Perhaps the most prominent examples of Dino Renaissance thinking to feature in the illustrations are the sauropods. Even if they were finally tramping about on the land, knocking over trees and making a mess of everything, the sauropods of the 1980s were often still rather slothful beasts, hauling their limp tails behind them. But not here! I really rather like the composition of this scene, with the foreground sauropod's curving shape serving to frame its fellows.
I had thought that the pink butterflies didn't really make any sense, but it turns out they did have lepidopterans back then, at least. So, hey, fabulous pink butterflies all around!
I know what you're thinking, but the truth is that, no, this isn't Psittacosaurus. It's Protoceratops. You know, the one with the enormous neck frill and cheek bones like one of Madonna's more famous undergarments. How Swan ended up painting this strange and rather shy no-necked creature is another mystery. I like to think that she only had access to old restorations of juveniles, and extrapolated from there.
The background reminds me of Charlie Chalk. I know, I'm old.
In addition to providing the most unlikely Protoceratops ever seen in palaeoart, Swan also gives us some fantastically '80s quadrupedal spinosaurs. These pin-headed lummoxes are a far cry from the modern day butchery-on-legs; truly, they just don't paint 'em like this any more (right?). I'm fond of the sun and surrounding sky in this one - an evocative atmosphere is created with just a very few, broad, carefully placed brushstrokes.
Remember Saltopus? Occasionally popping up in dinosaur books back in the day, you don't see very much of this rather obscure and poorly known animal in space year 2013. Here, Salty stands in for Syntarsus in demonstrating the crazy notion of feathered dinosaurs. That's not very scary!
There aren't very many illustrations of fuzzy Saltopus in existence, although I believe John McLoughlin (see below) also produced one. Indeed, a number of illustrations in this book appear to, er, be in debt to McLoughlin.
Other totally radical ideas on dinosaur soft tissues are featured in Dinosaur Mysteries, providing a fantastic (and quite rare) glimpse at some of the less likely ideas doing the rounds at the time. Here, we have a McLoughlin-inspired Torosaurus, its frill completely held down by flesh and rendered immobile; both Darren Naish and Trish (who is in no need of a surname) have blogged on McLoughlin's work before, so go and have a read if you haven't already.

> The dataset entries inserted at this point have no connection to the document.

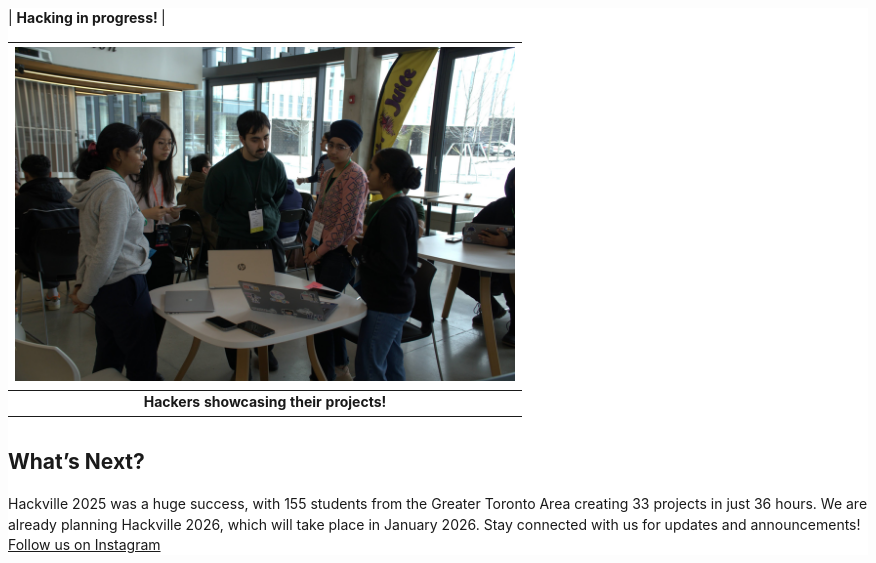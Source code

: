 | <b> Hacking in progress! </b>|

| <img src="https://github.com/MLH/GitHub-Education-Hackathon-Grant-Fund/blob/main/Hackathons_2025/Images/Hackville4.jpg" width="500" height="auto"> |
|:--:|
| <b> Hackers showcasing their projects! </b>|

## What’s Next?
Hackville 2025 was a huge success, with 155 students from the Greater Toronto Area creating 33 projects in just 36 hours. We are already planning Hackville 2026, which will take place in January 2026. Stay connected with us for updates and announcements!
[Follow us on Instagram](https://www.instagram.com/sheridanhackville?utm_source=ig_web_button_share_sheet&igsh=MWI2ZXcwNnl4dG5wOQ==)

Oh boy. Handily, and very, very unusually, this illustration is actually acknowledged as being "after G. Irons" - that'll be Gregory Irons, then. The original is featured over at TetZoo.
And finally..."It's a what? A WHAT? Look, this line's bad, I think I got it. I'm off for a beer." For the sake of fairness and in the interest of maintaining my outstanding reputation as an entirely scrupulous and reliable gent, I should point out that the text refers, correctly, to Pachycephalosaurus. It doesn't, alas, stop the caption being hilarious. If any readers have their own examples of amusingly botched dinosaur labels in old books (a long shot, I realise), do share them; I'd love to compile them. As for this one - why, it's the biggest mystery of all!